How do I check for outliers in a simple regression with one predictor variable?
A simple way to check for outliers is to evaluate either standardized or studentized residuals and see if there are many with high values e.g. > +/- 2. The key reason for studentizing is that the variances of the residuals at different predictor values are different.
This can be done as follows:
- Standardize both the response variable and the predictor variable by subtracting their means and dividing by their standard deviations, call these y(s) and x(s).
- Evaluate a Pearson or Spearman correlation, R.
- Obtain the i-th raw residual as Y(si) - Rx(si)
- To obtain the standardized residual just divide by the standard deviation of the residuals. The mean raw residual should be zero.
- The studentized residual may also be used to identify potential outliers. This divides the raw residual by its standard error, SE_RES.
SE_RES equals s Sqrt[1 - h(ii)] where s equals Sum over i (Y(si) - Rx(si))/(N-2) for N observations and h(ii) equals 1/N + x(si)2 /Sum over i x(si)2
Studentised residuals may be evaluated using this spreadsheet.

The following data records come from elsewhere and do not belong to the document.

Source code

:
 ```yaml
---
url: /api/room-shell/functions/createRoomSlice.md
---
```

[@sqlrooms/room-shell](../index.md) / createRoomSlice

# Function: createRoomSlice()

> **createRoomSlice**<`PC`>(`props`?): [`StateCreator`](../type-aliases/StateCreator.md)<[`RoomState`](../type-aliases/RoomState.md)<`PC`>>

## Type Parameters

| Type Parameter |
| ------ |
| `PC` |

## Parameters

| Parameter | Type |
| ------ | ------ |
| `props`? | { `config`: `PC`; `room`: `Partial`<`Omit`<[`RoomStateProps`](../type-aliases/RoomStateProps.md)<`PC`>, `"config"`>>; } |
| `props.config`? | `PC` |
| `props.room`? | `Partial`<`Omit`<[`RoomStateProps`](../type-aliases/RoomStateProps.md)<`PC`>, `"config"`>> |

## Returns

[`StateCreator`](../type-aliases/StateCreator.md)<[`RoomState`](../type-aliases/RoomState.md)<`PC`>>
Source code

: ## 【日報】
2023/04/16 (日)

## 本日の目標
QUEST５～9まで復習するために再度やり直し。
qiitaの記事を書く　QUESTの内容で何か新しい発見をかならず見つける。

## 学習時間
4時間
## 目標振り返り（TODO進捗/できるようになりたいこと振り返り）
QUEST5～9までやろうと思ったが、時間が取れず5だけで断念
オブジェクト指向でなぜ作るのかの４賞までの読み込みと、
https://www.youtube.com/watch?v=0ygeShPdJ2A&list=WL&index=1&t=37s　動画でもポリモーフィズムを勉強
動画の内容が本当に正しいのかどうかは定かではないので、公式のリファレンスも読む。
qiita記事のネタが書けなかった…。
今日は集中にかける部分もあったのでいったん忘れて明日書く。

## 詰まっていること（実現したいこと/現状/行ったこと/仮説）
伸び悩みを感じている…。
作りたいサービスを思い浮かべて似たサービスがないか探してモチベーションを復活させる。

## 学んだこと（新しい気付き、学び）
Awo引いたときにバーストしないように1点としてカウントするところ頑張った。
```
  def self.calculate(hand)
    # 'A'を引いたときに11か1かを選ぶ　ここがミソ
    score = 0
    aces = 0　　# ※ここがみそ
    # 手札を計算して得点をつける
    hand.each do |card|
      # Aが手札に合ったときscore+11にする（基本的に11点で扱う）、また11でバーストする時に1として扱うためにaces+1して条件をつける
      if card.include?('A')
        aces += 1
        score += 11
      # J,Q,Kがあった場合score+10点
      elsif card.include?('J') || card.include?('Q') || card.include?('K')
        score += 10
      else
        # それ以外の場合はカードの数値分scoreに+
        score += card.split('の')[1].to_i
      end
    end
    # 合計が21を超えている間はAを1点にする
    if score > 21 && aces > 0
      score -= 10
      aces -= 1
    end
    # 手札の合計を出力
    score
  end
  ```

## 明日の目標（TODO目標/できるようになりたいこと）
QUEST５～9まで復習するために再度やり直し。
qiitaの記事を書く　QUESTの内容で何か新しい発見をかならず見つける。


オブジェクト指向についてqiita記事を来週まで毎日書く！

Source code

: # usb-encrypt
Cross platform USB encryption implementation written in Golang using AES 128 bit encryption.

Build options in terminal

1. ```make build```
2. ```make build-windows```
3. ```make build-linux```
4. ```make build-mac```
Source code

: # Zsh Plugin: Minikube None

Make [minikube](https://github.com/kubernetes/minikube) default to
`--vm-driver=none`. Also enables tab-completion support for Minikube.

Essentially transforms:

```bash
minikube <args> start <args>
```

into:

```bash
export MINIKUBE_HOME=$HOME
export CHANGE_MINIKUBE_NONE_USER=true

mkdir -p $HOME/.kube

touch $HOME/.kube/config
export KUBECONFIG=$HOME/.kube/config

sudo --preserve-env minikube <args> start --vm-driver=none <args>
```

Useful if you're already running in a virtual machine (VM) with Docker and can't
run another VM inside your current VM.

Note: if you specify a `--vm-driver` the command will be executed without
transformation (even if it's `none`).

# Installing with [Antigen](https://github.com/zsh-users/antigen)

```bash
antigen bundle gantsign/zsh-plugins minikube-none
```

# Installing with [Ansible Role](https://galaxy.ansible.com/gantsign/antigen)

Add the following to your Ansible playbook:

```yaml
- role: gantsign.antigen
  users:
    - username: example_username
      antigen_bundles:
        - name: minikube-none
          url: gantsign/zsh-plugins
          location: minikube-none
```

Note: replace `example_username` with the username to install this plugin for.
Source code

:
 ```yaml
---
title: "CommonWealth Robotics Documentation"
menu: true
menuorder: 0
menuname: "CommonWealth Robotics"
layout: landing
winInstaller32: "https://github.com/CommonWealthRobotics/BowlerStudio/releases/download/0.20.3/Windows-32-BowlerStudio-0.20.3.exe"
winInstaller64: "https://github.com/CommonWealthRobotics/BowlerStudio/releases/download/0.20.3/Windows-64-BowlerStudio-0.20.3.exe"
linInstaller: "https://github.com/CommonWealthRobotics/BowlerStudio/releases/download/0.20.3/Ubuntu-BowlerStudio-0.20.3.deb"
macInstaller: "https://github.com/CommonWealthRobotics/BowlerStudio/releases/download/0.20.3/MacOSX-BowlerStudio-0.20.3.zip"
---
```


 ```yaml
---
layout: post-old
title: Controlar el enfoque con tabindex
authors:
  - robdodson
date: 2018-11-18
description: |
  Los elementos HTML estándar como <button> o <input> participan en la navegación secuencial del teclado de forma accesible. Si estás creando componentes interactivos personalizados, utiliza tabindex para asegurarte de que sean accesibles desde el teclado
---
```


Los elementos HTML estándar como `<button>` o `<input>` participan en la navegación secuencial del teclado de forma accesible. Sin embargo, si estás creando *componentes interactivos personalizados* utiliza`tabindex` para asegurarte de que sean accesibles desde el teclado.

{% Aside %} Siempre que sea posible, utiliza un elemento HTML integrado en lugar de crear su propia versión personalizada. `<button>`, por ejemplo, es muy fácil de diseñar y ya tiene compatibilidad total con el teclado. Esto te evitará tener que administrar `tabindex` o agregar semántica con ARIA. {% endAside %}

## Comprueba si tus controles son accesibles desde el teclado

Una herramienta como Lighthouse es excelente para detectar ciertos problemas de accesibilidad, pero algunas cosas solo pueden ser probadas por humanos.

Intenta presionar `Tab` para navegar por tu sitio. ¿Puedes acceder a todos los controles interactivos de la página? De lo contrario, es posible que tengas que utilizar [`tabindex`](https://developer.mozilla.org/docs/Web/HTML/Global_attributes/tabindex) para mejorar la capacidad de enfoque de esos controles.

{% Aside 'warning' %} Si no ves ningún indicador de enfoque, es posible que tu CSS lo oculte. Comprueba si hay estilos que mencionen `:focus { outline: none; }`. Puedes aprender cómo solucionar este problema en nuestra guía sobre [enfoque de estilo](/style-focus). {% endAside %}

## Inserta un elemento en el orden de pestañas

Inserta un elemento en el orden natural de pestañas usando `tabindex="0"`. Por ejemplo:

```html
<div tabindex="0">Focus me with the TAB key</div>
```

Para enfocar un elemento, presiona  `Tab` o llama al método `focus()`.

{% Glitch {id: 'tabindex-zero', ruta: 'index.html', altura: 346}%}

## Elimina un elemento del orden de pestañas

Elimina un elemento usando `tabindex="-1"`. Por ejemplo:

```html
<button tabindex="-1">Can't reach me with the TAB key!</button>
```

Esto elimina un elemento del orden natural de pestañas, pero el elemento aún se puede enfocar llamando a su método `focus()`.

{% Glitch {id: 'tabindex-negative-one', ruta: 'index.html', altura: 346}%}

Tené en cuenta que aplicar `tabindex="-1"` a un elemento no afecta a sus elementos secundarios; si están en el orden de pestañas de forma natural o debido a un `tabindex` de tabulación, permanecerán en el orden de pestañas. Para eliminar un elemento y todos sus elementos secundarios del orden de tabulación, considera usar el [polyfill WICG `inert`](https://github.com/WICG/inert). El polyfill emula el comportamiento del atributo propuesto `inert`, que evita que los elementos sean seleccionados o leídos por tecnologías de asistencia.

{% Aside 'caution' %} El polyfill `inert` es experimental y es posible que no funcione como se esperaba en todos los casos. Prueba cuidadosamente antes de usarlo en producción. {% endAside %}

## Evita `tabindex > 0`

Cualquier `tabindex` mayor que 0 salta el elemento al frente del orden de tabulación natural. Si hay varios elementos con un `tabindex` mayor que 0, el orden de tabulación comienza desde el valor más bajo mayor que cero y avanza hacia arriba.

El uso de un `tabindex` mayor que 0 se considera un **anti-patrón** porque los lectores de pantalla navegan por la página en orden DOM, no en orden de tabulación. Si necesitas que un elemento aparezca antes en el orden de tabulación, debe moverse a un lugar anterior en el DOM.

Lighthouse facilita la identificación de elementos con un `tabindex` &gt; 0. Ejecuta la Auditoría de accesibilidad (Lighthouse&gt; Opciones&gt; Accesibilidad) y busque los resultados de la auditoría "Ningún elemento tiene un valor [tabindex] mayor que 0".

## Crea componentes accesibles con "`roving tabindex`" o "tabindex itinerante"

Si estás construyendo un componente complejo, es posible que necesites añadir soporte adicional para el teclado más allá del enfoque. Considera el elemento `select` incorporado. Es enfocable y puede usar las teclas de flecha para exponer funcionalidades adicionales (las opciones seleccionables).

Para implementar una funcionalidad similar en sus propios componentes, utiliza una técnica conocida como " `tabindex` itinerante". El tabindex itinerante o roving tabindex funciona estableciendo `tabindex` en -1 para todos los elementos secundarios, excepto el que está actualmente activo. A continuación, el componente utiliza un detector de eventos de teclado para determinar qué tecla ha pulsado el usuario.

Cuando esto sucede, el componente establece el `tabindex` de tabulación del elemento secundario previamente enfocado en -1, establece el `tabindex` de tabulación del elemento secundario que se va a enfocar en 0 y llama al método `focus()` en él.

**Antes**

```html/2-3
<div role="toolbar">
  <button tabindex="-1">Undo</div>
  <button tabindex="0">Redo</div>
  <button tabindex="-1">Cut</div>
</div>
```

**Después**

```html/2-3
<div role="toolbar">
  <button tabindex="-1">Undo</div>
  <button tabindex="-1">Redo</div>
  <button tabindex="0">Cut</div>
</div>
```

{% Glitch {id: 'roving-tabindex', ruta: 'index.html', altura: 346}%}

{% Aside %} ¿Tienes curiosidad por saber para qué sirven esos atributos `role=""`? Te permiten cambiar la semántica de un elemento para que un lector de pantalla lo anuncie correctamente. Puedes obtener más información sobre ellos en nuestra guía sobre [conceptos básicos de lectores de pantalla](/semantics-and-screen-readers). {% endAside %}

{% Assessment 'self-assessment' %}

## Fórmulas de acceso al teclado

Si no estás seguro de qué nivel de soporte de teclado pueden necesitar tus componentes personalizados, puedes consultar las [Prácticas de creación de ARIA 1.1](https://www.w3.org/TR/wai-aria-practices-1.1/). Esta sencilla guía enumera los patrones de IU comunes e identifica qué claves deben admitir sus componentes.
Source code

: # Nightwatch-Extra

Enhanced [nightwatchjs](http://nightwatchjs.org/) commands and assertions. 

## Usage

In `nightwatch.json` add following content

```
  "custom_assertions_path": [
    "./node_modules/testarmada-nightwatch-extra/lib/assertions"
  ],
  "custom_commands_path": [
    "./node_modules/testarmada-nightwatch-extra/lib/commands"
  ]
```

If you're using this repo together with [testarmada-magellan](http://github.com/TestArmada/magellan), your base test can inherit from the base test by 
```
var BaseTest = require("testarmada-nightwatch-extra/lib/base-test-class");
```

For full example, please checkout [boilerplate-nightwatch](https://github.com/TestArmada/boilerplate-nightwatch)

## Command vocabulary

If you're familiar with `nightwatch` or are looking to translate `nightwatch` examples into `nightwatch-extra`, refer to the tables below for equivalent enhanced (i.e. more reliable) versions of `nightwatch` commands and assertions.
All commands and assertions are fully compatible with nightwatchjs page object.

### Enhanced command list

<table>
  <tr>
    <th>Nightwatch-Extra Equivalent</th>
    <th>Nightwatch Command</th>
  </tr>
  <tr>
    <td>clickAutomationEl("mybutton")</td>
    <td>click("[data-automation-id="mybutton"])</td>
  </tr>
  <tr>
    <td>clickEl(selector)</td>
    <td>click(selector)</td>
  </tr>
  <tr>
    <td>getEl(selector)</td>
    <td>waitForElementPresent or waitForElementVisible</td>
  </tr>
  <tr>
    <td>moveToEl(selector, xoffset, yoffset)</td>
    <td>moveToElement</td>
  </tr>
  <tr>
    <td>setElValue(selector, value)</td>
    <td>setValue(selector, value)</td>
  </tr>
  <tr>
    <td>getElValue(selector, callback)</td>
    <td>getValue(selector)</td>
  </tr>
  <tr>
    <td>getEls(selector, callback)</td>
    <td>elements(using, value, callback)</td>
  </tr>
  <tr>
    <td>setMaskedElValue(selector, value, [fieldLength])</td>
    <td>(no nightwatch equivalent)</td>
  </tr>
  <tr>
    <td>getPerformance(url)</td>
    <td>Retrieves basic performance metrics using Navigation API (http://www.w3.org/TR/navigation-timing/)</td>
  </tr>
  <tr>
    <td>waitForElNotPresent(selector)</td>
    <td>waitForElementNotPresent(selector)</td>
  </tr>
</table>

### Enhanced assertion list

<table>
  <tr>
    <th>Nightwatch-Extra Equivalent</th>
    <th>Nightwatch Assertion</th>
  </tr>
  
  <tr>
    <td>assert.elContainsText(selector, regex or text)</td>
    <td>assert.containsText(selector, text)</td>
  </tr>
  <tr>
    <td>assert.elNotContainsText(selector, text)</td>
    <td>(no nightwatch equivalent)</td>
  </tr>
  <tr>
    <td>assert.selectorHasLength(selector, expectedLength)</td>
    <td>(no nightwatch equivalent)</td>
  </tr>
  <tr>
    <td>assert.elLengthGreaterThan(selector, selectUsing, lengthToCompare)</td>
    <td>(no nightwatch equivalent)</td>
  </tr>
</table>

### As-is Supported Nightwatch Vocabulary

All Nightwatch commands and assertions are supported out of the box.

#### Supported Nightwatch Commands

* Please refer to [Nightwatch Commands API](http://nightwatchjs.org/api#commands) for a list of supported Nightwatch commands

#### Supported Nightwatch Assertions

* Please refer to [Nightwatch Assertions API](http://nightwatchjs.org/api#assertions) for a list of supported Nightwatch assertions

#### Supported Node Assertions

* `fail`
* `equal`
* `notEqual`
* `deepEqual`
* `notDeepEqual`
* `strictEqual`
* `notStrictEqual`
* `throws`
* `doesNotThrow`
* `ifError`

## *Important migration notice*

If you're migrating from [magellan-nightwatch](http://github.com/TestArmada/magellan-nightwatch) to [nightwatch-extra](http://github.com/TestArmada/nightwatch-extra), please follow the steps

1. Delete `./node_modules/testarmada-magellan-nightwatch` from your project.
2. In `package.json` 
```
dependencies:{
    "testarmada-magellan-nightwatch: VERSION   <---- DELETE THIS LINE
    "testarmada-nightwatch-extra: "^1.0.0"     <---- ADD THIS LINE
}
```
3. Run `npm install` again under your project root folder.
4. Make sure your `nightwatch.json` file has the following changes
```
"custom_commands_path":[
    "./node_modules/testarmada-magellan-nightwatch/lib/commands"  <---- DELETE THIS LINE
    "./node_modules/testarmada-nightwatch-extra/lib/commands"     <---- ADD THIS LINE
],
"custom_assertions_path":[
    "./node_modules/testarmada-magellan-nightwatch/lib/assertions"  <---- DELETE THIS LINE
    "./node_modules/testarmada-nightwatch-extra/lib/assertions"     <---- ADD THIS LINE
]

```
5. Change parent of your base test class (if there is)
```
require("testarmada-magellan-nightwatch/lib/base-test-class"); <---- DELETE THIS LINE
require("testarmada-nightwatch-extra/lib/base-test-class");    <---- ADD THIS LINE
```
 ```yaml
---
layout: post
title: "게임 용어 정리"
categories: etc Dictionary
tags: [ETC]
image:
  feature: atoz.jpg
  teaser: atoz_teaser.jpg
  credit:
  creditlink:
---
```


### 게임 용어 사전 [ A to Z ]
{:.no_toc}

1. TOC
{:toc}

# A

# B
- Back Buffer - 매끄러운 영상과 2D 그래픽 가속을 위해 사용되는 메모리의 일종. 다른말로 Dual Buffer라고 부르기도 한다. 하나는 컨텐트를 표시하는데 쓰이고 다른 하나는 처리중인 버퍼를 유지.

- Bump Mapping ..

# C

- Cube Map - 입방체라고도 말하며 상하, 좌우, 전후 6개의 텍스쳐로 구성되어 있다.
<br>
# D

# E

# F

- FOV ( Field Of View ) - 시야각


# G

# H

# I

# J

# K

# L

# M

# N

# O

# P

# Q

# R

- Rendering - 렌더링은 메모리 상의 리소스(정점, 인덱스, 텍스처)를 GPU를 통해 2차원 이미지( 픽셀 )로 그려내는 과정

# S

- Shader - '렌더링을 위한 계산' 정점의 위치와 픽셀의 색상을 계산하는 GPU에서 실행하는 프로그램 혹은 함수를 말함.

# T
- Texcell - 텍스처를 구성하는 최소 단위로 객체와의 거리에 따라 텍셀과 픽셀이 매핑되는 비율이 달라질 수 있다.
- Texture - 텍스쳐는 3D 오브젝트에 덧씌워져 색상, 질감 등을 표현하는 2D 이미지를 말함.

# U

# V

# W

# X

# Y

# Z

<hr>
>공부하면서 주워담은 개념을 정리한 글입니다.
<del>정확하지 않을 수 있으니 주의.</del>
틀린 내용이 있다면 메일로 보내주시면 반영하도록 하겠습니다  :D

Outliers without adjusting for other variables
In this case where we are interested in outliers of a variable unadjusted for any others the studentized residual is approximately equal to the standardized residual (ie a z-score) for large N.
In this case h(ii) equals 1/N and s is the standard deviation since the predicted value for Y is simply its mean.
So it follows SE_RES which equals s Sqrt{1 - h(ii) = SD Sqrt(1 - 1/N) = SD Sqrt[(N-1)/N].
The studentized outlier is therefore equal to (Y - mean(Y))/[SD (N-1)/N] which approximately equals (Y - mean(Y))/SD when N is large.